The radio source \mathrm { Sagittarius A ^ { * } } ( \mathrm { Sgr A ^ { * } } ) is believed to be a hot , inhomogeneous , magnetized plasma flowing near the event horizon of the 3.6 \times 10 ^ { 6 } { M _ { \odot } } black hole at the galactic center .
At a distance of 8 { kpc } ( \simeq 2.5 \times 10 ^ { 22 } { cm } ) the black hole would be among the largest black holes as judged by angular size .
Recent observations are consistent with the idea that the millimeter and sub-millimeter photons are dominated by optically thin , thermal synchrotron emission .
Anticipating future Very Long Baseline Interferometry ( VLBI ) observations of \mathrm { Sgr A ^ { * } } at these wavelengths , we present here the first dynamically self-consistent models of millimeter and sub-millimeter emission from \mathrm { Sgr A ^ { * } } based on general relativistic numerical simulations of the accretion flow .
Angle-dependent spectra are calculated assuming a thermal distribution of electrons at the baryonic temperature dictated by the simulation and the accretion rate , which acts as a free parameter in our model .
The effects of varying model parameters ( black hole spin and inclination of the spin to the line of sight ) and source variability on the spectrum are shown .
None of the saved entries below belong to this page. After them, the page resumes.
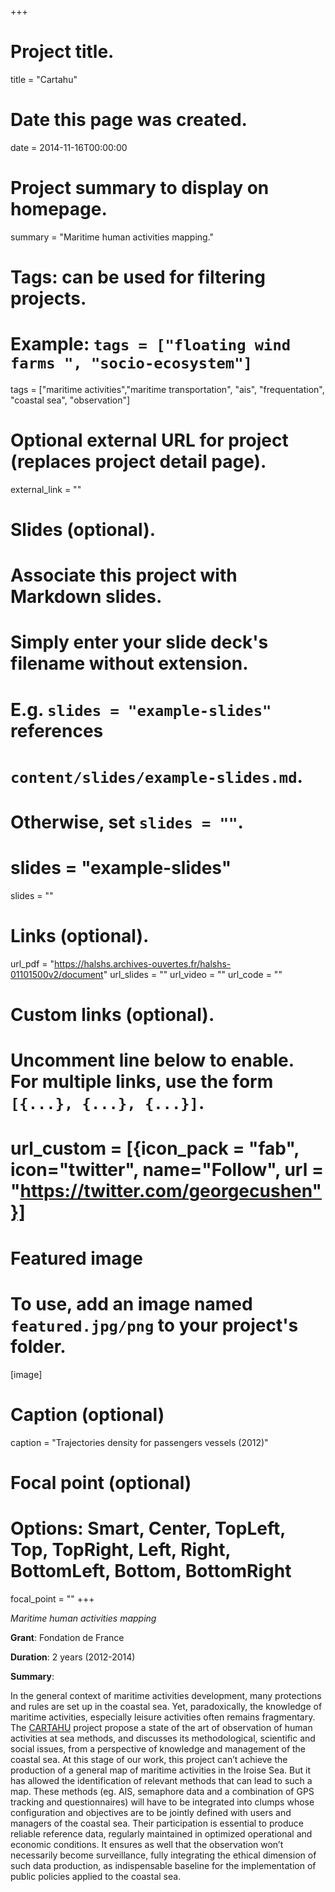 +++
# Project title.
title = "Cartahu"

# Date this page was created.
date = 2014-11-16T00:00:00

# Project summary to display on homepage.
summary = "Maritime human activities mapping."

# Tags: can be used for filtering projects.
# Example: `tags = ["floating wind farms ", "socio-ecosystem"]`
tags = ["maritime activities","maritime transportation", "ais", "frequentation", "coastal sea", "observation"]

# Optional external URL for project (replaces project detail page).
external_link = ""

# Slides (optional).
#   Associate this project with Markdown slides.
#   Simply enter your slide deck's filename without extension.
#   E.g. `slides = "example-slides"` references 
#   `content/slides/example-slides.md`.
#   Otherwise, set `slides = ""`.
# slides = "example-slides"
 slides = ""

# Links (optional).
url_pdf = "https://halshs.archives-ouvertes.fr/halshs-01101500v2/document"
url_slides = ""
url_video = ""
url_code = ""

# Custom links (optional).
#   Uncomment line below to enable. For multiple links, use the form `[{...}, {...}, {...}]`.
# url_custom = [{icon_pack = "fab", icon="twitter", name="Follow", url = "https://twitter.com/georgecushen"}]

# Featured image
# To use, add an image named `featured.jpg/png` to your project's folder. 
[image]
  # Caption (optional)
  caption = "Trajectories density for passengers vessels (2012)"
  
  # Focal point (optional)
  # Options: Smart, Center, TopLeft, Top, TopRight, Left, Right, BottomLeft, Bottom, BottomRight
  focal_point = ""
+++


_Maritime human activities mapping_


__Grant__: Fondation de France 

__Duration__: 2 years (2012-2014)

__Summary__: 

In the general context of maritime activities development, many protections and rules are set up in the coastal sea. Yet, paradoxically, the knowledge of maritime activities, especially leisure activities often remains fragmentary. The [CARTAHU](https://www-iuem.univ-brest.fr/pops/projects/CARTAHU) project propose a state of the art of observation of human activities at sea methods, and discusses its methodological, scientific and social issues, from a perspective of knowledge and management of the coastal sea.
At this stage of our work, this project can’t achieve the production of a general map of maritime activities in the Iroise Sea. But it has allowed the identification of relevant methods that can lead to such a map. These methods (eg. AIS, semaphore data and a combination of GPS tracking and questionnaires) will have to be integrated into clumps whose configuration and objectives are to be jointly defined with users and managers of the coastal sea. Their participation is essential to produce reliable reference data, regularly maintained in optimized operational and economic conditions. It ensures as well that the observation won’t necessarily become surveillance, fully integrating the ethical dimension of such data production, as indispensable baseline for the implementation of public policies applied to the coastal sea.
We find that the accretion rate value needed to match our calculated millimeter flux to the observed flux is consistent with constraints on the accretion rate inferred from detections of the rotation measure .
We also describe the relativistic jet that is launched along the black hole spin axis by the accretion disk and evolves to scales of \sim 10 ^ { 3 } { GMc ^ { -2 } } , where M is the mass of the black hole .